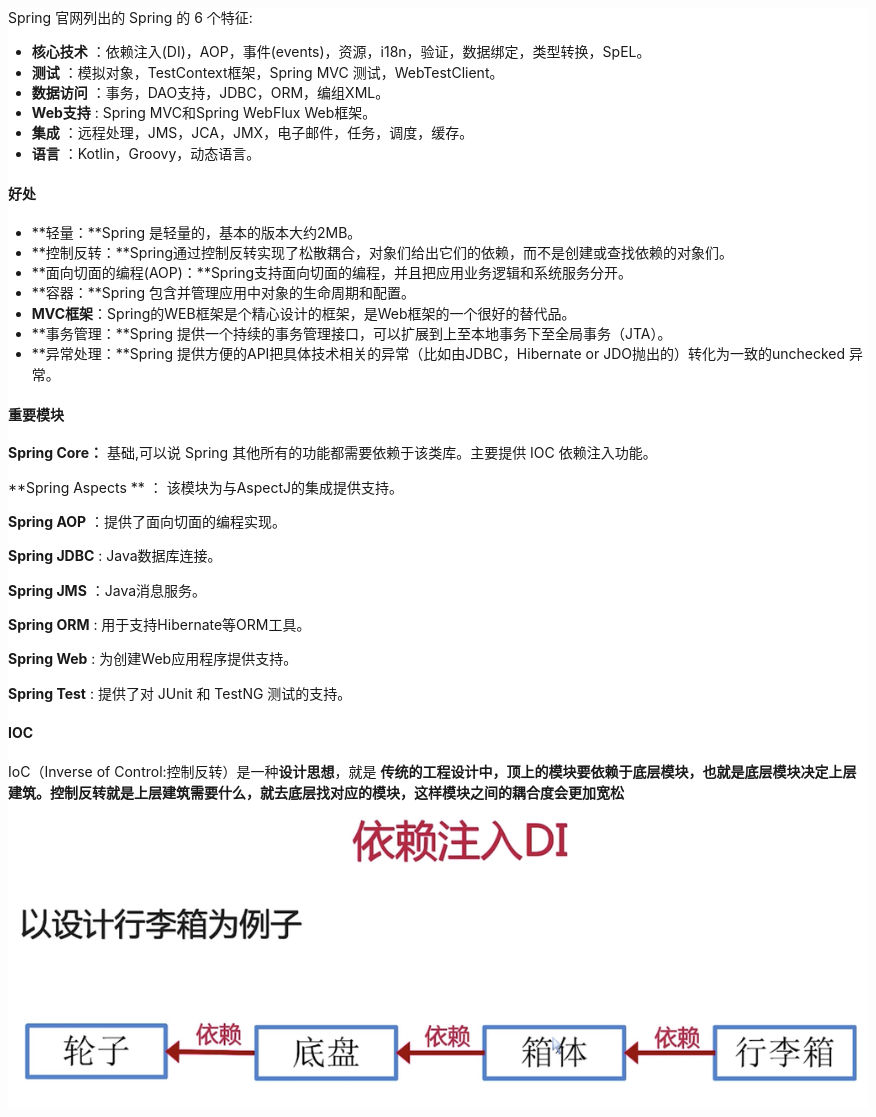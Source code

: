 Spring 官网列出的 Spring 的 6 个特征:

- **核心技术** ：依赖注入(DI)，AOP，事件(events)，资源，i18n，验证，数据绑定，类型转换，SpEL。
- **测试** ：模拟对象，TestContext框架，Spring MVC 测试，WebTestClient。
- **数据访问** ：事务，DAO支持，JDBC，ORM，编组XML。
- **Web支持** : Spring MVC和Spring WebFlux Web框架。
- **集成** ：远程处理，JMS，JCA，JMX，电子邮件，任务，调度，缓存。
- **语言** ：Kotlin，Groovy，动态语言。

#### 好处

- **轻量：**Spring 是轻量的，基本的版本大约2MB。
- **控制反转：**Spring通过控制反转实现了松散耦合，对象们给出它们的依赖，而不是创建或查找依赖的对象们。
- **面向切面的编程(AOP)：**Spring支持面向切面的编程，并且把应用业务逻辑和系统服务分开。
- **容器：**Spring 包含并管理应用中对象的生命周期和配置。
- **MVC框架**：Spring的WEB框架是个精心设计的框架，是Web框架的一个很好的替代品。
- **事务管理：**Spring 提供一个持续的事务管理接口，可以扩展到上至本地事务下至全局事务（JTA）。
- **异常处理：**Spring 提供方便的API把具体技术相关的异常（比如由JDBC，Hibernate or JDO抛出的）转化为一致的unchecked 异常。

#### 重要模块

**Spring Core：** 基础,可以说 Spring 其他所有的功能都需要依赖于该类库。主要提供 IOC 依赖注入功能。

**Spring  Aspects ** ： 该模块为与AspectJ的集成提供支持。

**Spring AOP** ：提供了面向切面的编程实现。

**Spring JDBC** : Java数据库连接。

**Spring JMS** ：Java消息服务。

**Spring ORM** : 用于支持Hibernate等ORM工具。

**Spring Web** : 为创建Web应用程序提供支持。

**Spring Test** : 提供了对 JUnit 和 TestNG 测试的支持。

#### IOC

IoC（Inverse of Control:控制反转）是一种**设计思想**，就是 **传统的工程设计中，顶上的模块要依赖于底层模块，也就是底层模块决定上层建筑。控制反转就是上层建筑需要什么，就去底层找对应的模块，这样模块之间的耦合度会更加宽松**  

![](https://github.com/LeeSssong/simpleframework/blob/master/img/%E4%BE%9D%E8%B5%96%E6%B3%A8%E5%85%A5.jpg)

☆ ☆ ☆

| Work to complete |
Lines of the material may hold the string "控制反转". Copy each one that does.

| Task output |
- **控制反转：**Spring通过控制反转实现了松散耦合，对象们给出它们的依赖，而不是创建或查找依赖的对象们。
IoC（Inverse of Control:控制反转）是一种**设计思想**，就是 **传统的工程设计中，顶上的模块要依赖于底层模块，也就是底层模块决定上层建筑。控制反转就是上层建筑需要什么，就去底层找对应的模块，这样模块之间的耦合度会更加宽松**  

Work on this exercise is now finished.